2017 is going to be a year of volatility and certainly primarily driven by political risks. That’s the view of Daniel Morris, senior investment strategist at BNP Paribas Investment Partners.
Looking at Europe, with all the elections ahead of us, Morris said some countries' leading parties are talking about leaving the Eurozone.
‘If those parties won power and started implementing any of those initiatives, which would be quite acceptable for investors’ sentiment,’ Morris told Citywire Asia.
Besides European political risk, the other risk that easily comes to investors' mind is the Trump presidency in the US, particularly around trade and the the stimulus package of corporate tax reforms that he has discussed.
‘Some of the numbers initially proposed were up to seven trillion dollars in tax cuts both for corporations and households, and that will be funded just by increasing more issuances in the US treasuries and the increasing issuances in debt.
‘With that actually happening, you would see a big increase in inflation, more likely in the US. And the Fed will react to that by increasing its interest rates. So at the end, it would have a negative outcome for the US.'
Key growth drivers
Regarding the major growth drivers, Morris said: ‘The market has the potential for change in the US -- whether the result turns out to be a positive or negative change is clearly one of the big questions.

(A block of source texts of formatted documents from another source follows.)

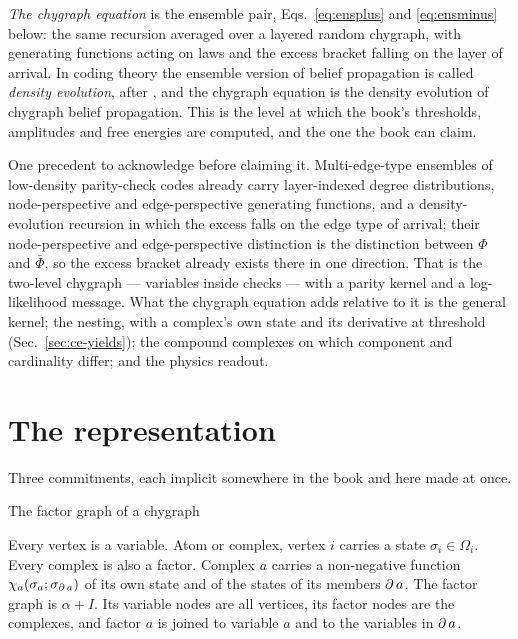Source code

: \emph{The chygraph equation} is the ensemble pair,
Eqs.~\eqref{eq:ensplus} and \eqref{eq:ensminus} below: the same recursion
averaged over a layered random chygraph, with generating functions acting
on laws and the excess bracket falling on the layer of arrival. In coding theory the ensemble version of
belief propagation is called \emph{density evolution}, after
\citet{richardson2008}, and the chygraph equation is the density evolution of chygraph belief
propagation. This is the level at which the book's thresholds, amplitudes and
free energies are computed, and the one the book can claim.

One precedent to acknowledge before claiming it. Multi-edge-type ensembles of
low-density parity-check codes \citep[Ch.~7]{richardson2008} already carry
layer-indexed degree distributions, node-perspective and edge-perspective
generating functions, and a density-evolution recursion in which the excess
falls on the edge type of arrival; their node-perspective and edge-perspective
distinction is the distinction between $\Phi$ and $\bar\Phi$, so the excess
bracket already exists there in one direction. That is the two-level chygraph ---
variables inside checks --- with a parity kernel and a log-likelihood message.
What the chygraph equation adds relative to it is the general kernel; the
nesting, with a complex's own state and its derivative at threshold
(Sec.~\ref{sec:ce-yields}); the compound complexes on which component and
cardinality differ; and the physics readout.

\section{The representation}
\label{sec:ce-representation}

Three commitments, each implicit somewhere in the book and here made at once.

\begin{model}{The factor graph of a chygraph}
\begin{rules}
 Every vertex is a variable. Atom or complex, vertex $i$
carries a state $\sigma_{i}\in\Omega_{i}$.
 Every complex is also a factor. Complex $a$ carries a
non-negative function $\chi_{a}(\sigma_{a};\sigma_{\del a})$ of its own state
and of the states of its members $\del a$.
 The factor graph is $\alpha+I$. Its variable nodes are all
vertices, its factor nodes are the complexes, and factor $a$ is joined to
variable $a$ and to the variables in $\del a$.
\end{rules}
\end{model}

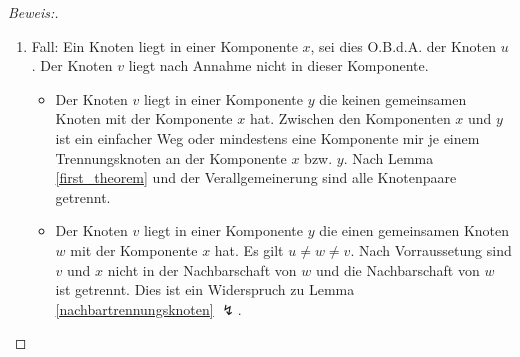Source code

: \begin{proof}[Beweis:]
\begin{enumerate}
\begin{itemize}
\end{itemize}  
\item Fall: Ein Knoten liegt in einer Komponente $x$, sei dies O.B.d.A. der Knoten $u$. Der Knoten $v$ liegt nach Annahme nicht in dieser Komponente. 
\begin{itemize}
\item Der Knoten $v$ liegt in einer Komponente $y$ die keinen gemeinsamen Knoten mit der Komponente $x$ hat. Zwischen den Komponenten $x$ und $y$ ist ein einfacher Weg oder mindestens eine Komponente mir je einem Trennungsknoten an der Komponente $x$ bzw. $y$. Nach Lemma \ref{first_theorem} und der Verallgemeinerung sind alle Knotenpaare getrennt.
\item Der Knoten $v$ liegt in einer Komponente $y$ die einen gemeinsamen Knoten $w$ mit der Komponente $x$ hat. Es gilt $u \neq w \neq v$. Nach Vorraussetung sind $v$ und $x$ nicht in der Nachbarschaft von $w$ und die Nachbarschaft von $w$ ist getrennt. Dies ist ein Widerspruch zu Lemma \ref{nachbartrennungsknoten} $\lightning$.
\end{itemize}  
\end{enumerate}
\end{proof}

\vspace{-10mm}
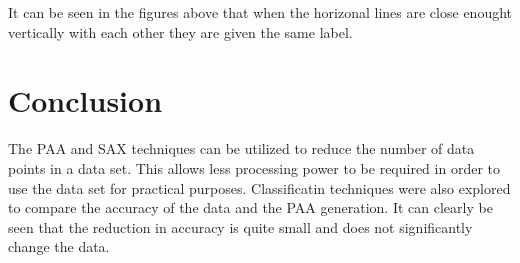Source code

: \documentclass{article}
\begin{document}
It can be seen in the figures above that when the horizonal lines are close 
enought vertically with each other they are given the same label.

\section{Conclusion}
The PAA and SAX techniques can be utilized to reduce the number of data points 
in a data set.  This allows less processing power to be required in order to use
the data set for practical purposes.
\newline
\noindent
Classificatin techniques were also explored to compare the accuracy of the data
and the PAA generation.  It can clearly be seen that the reduction in accuracy 
is quite small and does not significantly change the data.
\end{document}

‘Though that may have more of an impact on the markets rather than necessarily on economic growth, we actually don't think it will be much higher in 2017 than it was last year.’
Another growth driver that's going to be key is perhaps the outlook for commodity prices, Morris said. ‘Clearly we have had a big rally already from February 2016 and the question is how much that can go.’
Lastly, people are fairly pessimistic about Europe right now.
‘However, as the underlying economic and earnings trends are positive, when we get to these elections, it might turn out better than expected.
‘I think there is some potential for performances in Europe.’
‘For the New Year, emerging markets look quite attractive. Compared to the valuations on the equity front, emerging markets are much cheaper or appear to be less expensive than developed markets equities,’ said Morris.
'In the short term, the US dollar is probably going to be a drag, both on equities and fixed income, but the valuation is actually looking better for emerging markets.’